My point was that neither you nor I can judge what is "art" and what is "noise". And no one knows what will, or will not, be remembered in 10, 20, 50 years' time.

Vivaldi was a rock-star in his day. He was pretty popular. Then he died. Unlike Mozart, Vivaldi's works were mostly forgotten until they were rediscovered two-hundred years later. From the standpoint of the 1800's, Vivaldi would have been as much of a flash-in-the-pan as Nickleback will (hopefully) be in 50 years. Yet today, Vivaldi is "one of the greats". And that's my point.

Quote:

...but the past 20 years have shown a steady decline in all of the major art forms.
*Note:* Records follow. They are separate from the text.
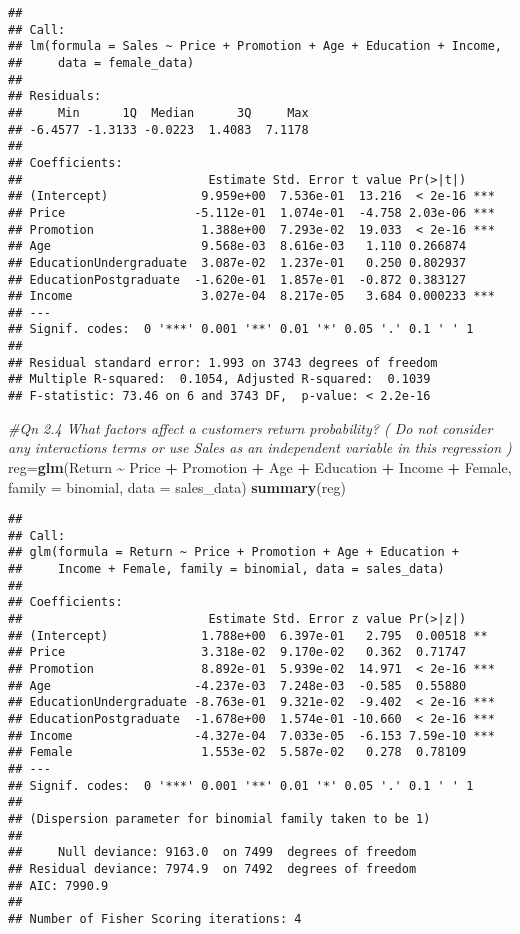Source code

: \documentclass[
]{article}
\newenvironment{Shaded}{\begin{snugshade}}{\end{snugshade}}
\newcommand{\AttributeTok}[1]{\textcolor[rgb]{0.13,0.29,0.53}{#1}}
\newcommand{\CommentTok}[1]{\textcolor[rgb]{0.56,0.35,0.01}{\textit{#1}}}
\newcommand{\FunctionTok}[1]{\textcolor[rgb]{0.13,0.29,0.53}{\textbf{#1}}}
\newcommand{\NormalTok}[1]{#1}
\newcommand{\OtherTok}[1]{\textcolor[rgb]{0.56,0.35,0.01}{#1}}
\newcommand{\SpecialCharTok}[1]{\textcolor[rgb]{0.81,0.36,0.00}{\textbf{#1}}}
\begin{document}
\begin{verbatim}
## 
## Call:
## lm(formula = Sales ~ Price + Promotion + Age + Education + Income, 
##     data = female_data)
## 
## Residuals:
##     Min      1Q  Median      3Q     Max 
## -6.4577 -1.3133 -0.0223  1.4083  7.1178 
## 
## Coefficients:
##                          Estimate Std. Error t value Pr(>|t|)    
## (Intercept)             9.959e+00  7.536e-01  13.216  < 2e-16 ***
## Price                  -5.112e-01  1.074e-01  -4.758 2.03e-06 ***
## Promotion               1.388e+00  7.293e-02  19.033  < 2e-16 ***
## Age                     9.568e-03  8.616e-03   1.110 0.266874    
## EducationUndergraduate  3.087e-02  1.237e-01   0.250 0.802937    
## EducationPostgraduate  -1.620e-01  1.857e-01  -0.872 0.383127    
## Income                  3.027e-04  8.217e-05   3.684 0.000233 ***
## ---
## Signif. codes:  0 '***' 0.001 '**' 0.01 '*' 0.05 '.' 0.1 ' ' 1
## 
## Residual standard error: 1.993 on 3743 degrees of freedom
## Multiple R-squared:  0.1054, Adjusted R-squared:  0.1039 
## F-statistic: 73.46 on 6 and 3743 DF,  p-value: < 2.2e-16
\end{verbatim}

\begin{Shaded}
\begin{Highlighting}[]
\CommentTok{\#Qn 2.4 What factors affect a customer\textquotesingle{}s return probability? ( Do not consider any interactions terms or use Sales as an independent variable in this regression )}
\NormalTok{reg}\OtherTok{=}\FunctionTok{glm}\NormalTok{(Return }\SpecialCharTok{\textasciitilde{}}\NormalTok{ Price }\SpecialCharTok{+}\NormalTok{ Promotion }\SpecialCharTok{+}\NormalTok{ Age }\SpecialCharTok{+}\NormalTok{ Education }\SpecialCharTok{+}\NormalTok{ Income }\SpecialCharTok{+}\NormalTok{ Female, }\AttributeTok{family =}\NormalTok{ binomial, }\AttributeTok{data =}\NormalTok{ sales\_data)}
\FunctionTok{summary}\NormalTok{(reg)}
\end{Highlighting}
\end{Shaded}

\begin{verbatim}
## 
## Call:
## glm(formula = Return ~ Price + Promotion + Age + Education + 
##     Income + Female, family = binomial, data = sales_data)
## 
## Coefficients:
##                          Estimate Std. Error z value Pr(>|z|)    
## (Intercept)             1.788e+00  6.397e-01   2.795  0.00518 ** 
## Price                   3.318e-02  9.170e-02   0.362  0.71747    
## Promotion               8.892e-01  5.939e-02  14.971  < 2e-16 ***
## Age                    -4.237e-03  7.248e-03  -0.585  0.55880    
## EducationUndergraduate -8.763e-01  9.321e-02  -9.402  < 2e-16 ***
## EducationPostgraduate  -1.678e+00  1.574e-01 -10.660  < 2e-16 ***
## Income                 -4.327e-04  7.033e-05  -6.153 7.59e-10 ***
## Female                  1.553e-02  5.587e-02   0.278  0.78109    
## ---
## Signif. codes:  0 '***' 0.001 '**' 0.01 '*' 0.05 '.' 0.1 ' ' 1
## 
## (Dispersion parameter for binomial family taken to be 1)
## 
##     Null deviance: 9163.0  on 7499  degrees of freedom
## Residual deviance: 7974.9  on 7492  degrees of freedom
## AIC: 7990.9
## 
## Number of Fisher Scoring iterations: 4
\end{verbatim}
\end{document}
Really? Because I know a few Art History PhD's that would disagree with you. The rise of digital media has produced an explosion of Art that's unlike anything the world has ever seen. Of course it's not all wonderful. But that's the way it works. There were a lot of Parisian artists in the 20's and American & British musicians in the 60's who were pretty awful. And History has forgotten them.

I'm not saying that Nickleback or Kanye West is the next Vivaldi. God help us. But what I am saying is that only the jaded cynic has the view that, "Art is dead".

Quote:

It seems the majority of modern music is just a pathetic echo of the past or a horrible auto-tuned vision of the future.

So says you. Look beyond the FM dial. Look beyond American Idol. There are tens-of-thousands of artists out there - real artists - who are creating new, innovative, or just plain good music. And that's part of the problem. There's so much to choose from. Sure, there's a lot of mass-market crap. Tons. But it's just like there's a McDonalds or an Applebees on every corner. People eat there because it's easy and it's what they like. Music is the same. There's a lot of mass-market noise out there because that's what many consumers want, and the record companies keep shoveling it in. But it doesn't mean that you must have a BigMac for dinner. wink Look deeper. There's great stuff (even well-mastered stuff) out there.

Peace. Really.

And for the record, I'm 33. I listen primarily to Jazz & Classical, though occasionally I do enjoy a little Daft Punk. cool


Edited by PeterChenoweth (01/04/11 06:53 PM)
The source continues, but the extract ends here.